─── EXERCISE INPUT

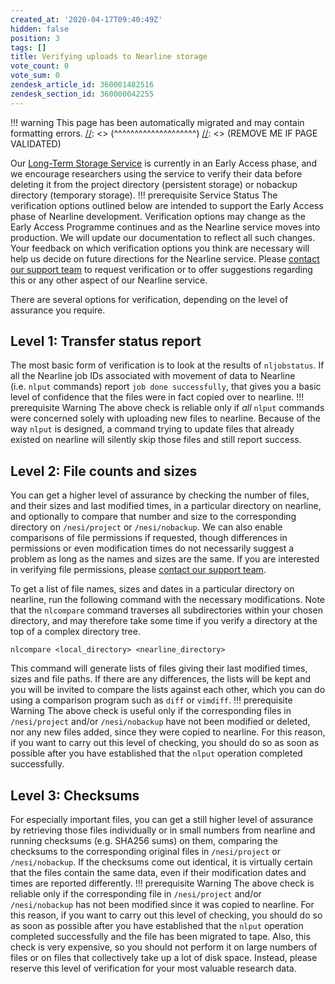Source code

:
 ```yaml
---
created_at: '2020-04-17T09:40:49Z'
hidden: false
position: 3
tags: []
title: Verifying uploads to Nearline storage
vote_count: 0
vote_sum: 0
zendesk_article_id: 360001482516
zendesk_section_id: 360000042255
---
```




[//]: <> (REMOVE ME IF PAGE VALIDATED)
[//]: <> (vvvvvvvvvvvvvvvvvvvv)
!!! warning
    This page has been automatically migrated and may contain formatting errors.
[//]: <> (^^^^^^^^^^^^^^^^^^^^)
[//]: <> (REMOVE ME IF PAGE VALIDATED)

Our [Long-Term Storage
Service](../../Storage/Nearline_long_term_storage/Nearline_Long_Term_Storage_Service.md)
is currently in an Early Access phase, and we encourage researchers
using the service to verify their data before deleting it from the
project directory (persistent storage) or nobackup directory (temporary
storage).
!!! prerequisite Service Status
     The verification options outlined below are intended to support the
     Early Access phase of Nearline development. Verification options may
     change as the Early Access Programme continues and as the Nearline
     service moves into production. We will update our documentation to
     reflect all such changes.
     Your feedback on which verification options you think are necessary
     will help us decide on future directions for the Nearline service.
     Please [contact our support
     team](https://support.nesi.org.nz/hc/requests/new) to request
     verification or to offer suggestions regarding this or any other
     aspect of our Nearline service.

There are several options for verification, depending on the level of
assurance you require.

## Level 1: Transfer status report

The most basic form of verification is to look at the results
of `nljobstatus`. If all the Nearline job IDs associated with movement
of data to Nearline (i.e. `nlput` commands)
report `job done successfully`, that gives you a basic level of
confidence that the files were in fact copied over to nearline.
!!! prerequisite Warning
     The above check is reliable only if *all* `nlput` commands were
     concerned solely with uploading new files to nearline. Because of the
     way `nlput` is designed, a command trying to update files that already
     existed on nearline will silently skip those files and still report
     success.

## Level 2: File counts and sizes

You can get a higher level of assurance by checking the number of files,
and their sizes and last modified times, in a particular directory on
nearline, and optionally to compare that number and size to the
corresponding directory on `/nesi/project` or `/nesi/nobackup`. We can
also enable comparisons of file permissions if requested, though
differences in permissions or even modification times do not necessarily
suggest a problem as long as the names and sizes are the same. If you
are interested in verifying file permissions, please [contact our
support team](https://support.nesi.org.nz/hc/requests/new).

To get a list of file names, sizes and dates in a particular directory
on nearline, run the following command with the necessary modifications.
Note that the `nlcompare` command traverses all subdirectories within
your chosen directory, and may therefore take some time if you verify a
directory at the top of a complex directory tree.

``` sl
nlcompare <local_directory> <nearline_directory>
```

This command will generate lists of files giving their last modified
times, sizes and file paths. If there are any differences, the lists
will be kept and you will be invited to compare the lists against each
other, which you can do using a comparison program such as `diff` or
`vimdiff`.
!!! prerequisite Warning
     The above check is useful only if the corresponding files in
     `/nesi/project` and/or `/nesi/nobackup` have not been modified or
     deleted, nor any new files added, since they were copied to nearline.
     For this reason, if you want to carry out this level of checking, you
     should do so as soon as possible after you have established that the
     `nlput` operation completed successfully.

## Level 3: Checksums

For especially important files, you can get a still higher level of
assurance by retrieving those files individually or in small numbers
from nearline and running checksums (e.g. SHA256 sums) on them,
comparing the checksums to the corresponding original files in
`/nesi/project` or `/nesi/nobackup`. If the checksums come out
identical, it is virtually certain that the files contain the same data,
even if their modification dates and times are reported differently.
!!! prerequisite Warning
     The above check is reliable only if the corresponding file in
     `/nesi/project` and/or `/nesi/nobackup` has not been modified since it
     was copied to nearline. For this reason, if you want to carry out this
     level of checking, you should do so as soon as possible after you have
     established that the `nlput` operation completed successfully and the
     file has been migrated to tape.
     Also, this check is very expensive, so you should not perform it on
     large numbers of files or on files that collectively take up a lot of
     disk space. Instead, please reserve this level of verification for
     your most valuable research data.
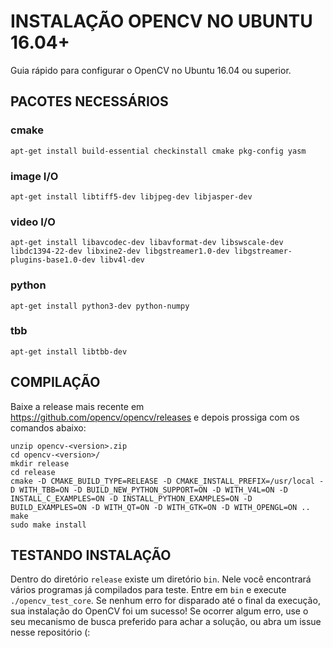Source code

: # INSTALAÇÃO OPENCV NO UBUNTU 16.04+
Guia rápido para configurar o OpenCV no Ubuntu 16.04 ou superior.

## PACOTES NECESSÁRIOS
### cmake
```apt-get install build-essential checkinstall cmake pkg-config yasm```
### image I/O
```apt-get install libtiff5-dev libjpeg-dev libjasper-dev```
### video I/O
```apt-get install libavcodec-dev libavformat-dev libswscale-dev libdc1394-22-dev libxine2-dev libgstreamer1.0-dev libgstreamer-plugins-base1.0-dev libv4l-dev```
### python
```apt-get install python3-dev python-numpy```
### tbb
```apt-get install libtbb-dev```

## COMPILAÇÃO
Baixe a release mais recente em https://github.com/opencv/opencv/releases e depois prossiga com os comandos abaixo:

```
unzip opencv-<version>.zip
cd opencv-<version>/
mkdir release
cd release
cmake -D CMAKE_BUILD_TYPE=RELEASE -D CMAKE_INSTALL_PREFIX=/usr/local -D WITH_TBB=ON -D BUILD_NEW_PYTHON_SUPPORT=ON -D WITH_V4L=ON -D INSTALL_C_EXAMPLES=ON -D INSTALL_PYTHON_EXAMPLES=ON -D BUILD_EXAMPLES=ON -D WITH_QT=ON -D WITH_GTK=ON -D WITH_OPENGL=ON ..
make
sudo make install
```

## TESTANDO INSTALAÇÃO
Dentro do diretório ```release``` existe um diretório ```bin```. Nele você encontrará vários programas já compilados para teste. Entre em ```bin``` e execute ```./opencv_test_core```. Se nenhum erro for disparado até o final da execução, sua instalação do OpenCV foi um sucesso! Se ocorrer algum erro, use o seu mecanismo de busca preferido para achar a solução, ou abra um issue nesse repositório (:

──────

§ **WHAT THE EXERCISE ASKS**
Wherever the word "differences" turns up in a line of the entries above, copy that line.

§ **RESULT FOR THIS EXERCISE**
differences in permissions or even modification times do not necessarily
times, sizes and file paths. If there are any differences, the lists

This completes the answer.